Virulent caricaturiste antinazi sous sa véritable identité, Erich Ohser s’est ensuite rangé dans une voie moins polémique, sous le pseudonyme de E.O. Plauen. N’obtenant pas la distinction de la Chambre professionnelle du Reich lui permettant de travailler librement, voyant même ses livres brûlés lors des autodafés organisés par Goebbels, le dessinateur allemand a finalement opté pour des planches à première vue apolitiques, mais que l’album qui nous intéresse présentement contribue à replacer dans leur contexte et à réhabiliter dans toutes leurs ambiguïtés.

Vater und sohn, c’est l’histoire, quasi invariable, d’un père et de son fils dans leur quotidien le plus ordinaire. Des personnages lambdas, gaffeurs, facétieux, caractériels parfois, dans lesquels chacun peut se retrouver. C’est aussi un premier recueil écoulé à 90 000 exemplaires, des produits dérivés, un succès retentissant qui aboutit à une récupération politique contre laquelle Erich Ohser ne cessera de s’insurger. Après 157 épisodes, las, il décide d’arrêter son œuvre. Il finira emprisonné en 1944 pour la tenue de propos défaitistes et se donnera la mort en prison, non sans avoir décoché des flèches, de manière détournée et souvent métaphorique, à l’endroit du régime hitlérien.
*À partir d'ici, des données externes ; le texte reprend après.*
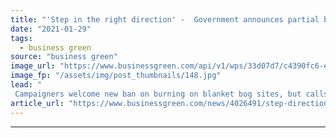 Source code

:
 ```yaml
---
title: "'Step in the right direction' -  Government announces partial ban on peat burning, but campaigners call for wider action"
date: "2021-01-29"
tags: 
  - business green
source: "business green"
image_url: "https://www.businessgreen.com/api/v1/wps/33d07d7/c4390fc6-e8a4-4051-974e-53c4aa83963b/3/iStock-187020119-185x114.jpg"
image_fp: "/assets/img/post_thumbnails/148.jpg"
lead: "
 Campaigners welcome new ban on burning on blanket bog sites, but calls grow for government to extend the scope of planned legislation to include more types of peat and crackdown on peat-based composts ..."
article_url: "https://www.businessgreen.com/news/4026491/step-direction-government-announces-partial-ban-peat-burning-campaigners-wider-action"
---
```


---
Car à travers ses dessins apparaissent les traits distinctifs des nazis : ce poisson grossissant jusqu’à détruire la maison allemande, cette intransigeance procédurière qui exige qu’on justifie le fait d’être naufragé sur une île, cette évocation des fractures sociales ou de l’incommunicabilité reposant sur le comique de situation et l’allégorie… E.O. Plauen se donne l’apparence de la banalité pour mieux s’installer, sans crier gare, en rempart à l’idéologie nazie. Et ce qui peut apparaître comme une surinterprétation – après tout, il a tout de même publié dans un hebdomadaire propagandiste – se trouve objectivé dans des fiches explicatives convaincantes.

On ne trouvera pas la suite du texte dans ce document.